(Stored data entries)
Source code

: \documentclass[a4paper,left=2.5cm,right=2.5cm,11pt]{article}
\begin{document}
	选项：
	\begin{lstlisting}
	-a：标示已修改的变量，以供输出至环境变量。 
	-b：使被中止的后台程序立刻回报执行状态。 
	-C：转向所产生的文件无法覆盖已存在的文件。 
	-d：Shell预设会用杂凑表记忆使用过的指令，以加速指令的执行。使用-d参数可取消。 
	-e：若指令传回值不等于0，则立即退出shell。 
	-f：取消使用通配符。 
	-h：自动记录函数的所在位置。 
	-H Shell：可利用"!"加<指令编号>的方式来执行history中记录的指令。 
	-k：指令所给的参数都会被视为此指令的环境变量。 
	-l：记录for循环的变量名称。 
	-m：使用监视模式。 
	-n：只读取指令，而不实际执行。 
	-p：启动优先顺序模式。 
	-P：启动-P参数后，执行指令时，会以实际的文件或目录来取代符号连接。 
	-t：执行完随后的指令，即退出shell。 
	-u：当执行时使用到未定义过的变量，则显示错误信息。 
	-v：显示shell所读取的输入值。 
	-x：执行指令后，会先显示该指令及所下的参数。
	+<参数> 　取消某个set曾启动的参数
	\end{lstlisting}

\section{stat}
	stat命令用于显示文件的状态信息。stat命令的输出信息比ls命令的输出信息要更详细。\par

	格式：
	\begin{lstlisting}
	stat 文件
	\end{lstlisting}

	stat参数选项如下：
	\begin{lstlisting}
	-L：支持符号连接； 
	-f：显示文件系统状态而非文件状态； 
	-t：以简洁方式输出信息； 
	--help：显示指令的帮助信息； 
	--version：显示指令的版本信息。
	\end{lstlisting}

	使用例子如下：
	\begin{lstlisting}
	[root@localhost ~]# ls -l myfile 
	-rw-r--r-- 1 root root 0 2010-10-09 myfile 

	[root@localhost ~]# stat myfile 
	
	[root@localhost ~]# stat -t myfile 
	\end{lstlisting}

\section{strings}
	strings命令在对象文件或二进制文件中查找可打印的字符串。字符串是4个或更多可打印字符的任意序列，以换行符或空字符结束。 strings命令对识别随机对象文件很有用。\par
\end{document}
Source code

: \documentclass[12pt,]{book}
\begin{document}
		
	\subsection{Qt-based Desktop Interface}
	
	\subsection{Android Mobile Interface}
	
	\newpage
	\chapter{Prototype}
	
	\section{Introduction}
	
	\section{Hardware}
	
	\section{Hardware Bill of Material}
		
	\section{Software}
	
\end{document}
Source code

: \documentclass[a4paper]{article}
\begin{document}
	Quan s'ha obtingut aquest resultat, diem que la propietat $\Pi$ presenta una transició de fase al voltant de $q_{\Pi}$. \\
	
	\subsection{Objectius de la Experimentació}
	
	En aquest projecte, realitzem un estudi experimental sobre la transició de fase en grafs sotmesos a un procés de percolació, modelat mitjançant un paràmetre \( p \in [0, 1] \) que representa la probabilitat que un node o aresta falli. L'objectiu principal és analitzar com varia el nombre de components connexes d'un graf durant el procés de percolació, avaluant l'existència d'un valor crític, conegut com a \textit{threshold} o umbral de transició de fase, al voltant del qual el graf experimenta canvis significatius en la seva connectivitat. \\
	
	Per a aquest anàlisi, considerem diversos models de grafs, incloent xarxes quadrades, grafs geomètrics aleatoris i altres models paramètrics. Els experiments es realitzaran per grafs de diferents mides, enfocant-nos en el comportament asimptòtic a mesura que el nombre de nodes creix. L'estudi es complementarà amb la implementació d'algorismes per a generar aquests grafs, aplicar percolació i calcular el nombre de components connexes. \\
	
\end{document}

→ AIM OF THE EXERCISE: Using the entries, return every line where the word "percolació" can be found.

→ FINISHED TASK:
	En aquest projecte, realitzem un estudi experimental sobre la transició de fase en grafs sotmesos a un procés de percolació, modelat mitjançant un paràmetre \( p \in [0, 1] \) que representa la probabilitat que un node o aresta falli. L'objectiu principal és analitzar com varia el nombre de components connexes d'un graf durant el procés de percolació, avaluant l'existència d'un valor crític, conegut com a \textit{threshold} o umbral de transició de fase, al voltant del qual el graf experimenta canvis significatius en la seva connectivitat. \\
	Per a aquest anàlisi, considerem diversos models de grafs, incloent xarxes quadrades, grafs geomètrics aleatoris i altres models paramètrics. Els experiments es realitzaran per grafs de diferents mides, enfocant-nos en el comportament asimptòtic a mesura que el nombre de nodes creix. L'estudi es complementarà amb la implementació d'algorismes per a generar aquests grafs, aplicar percolació i calcular el nombre de components connexes. \\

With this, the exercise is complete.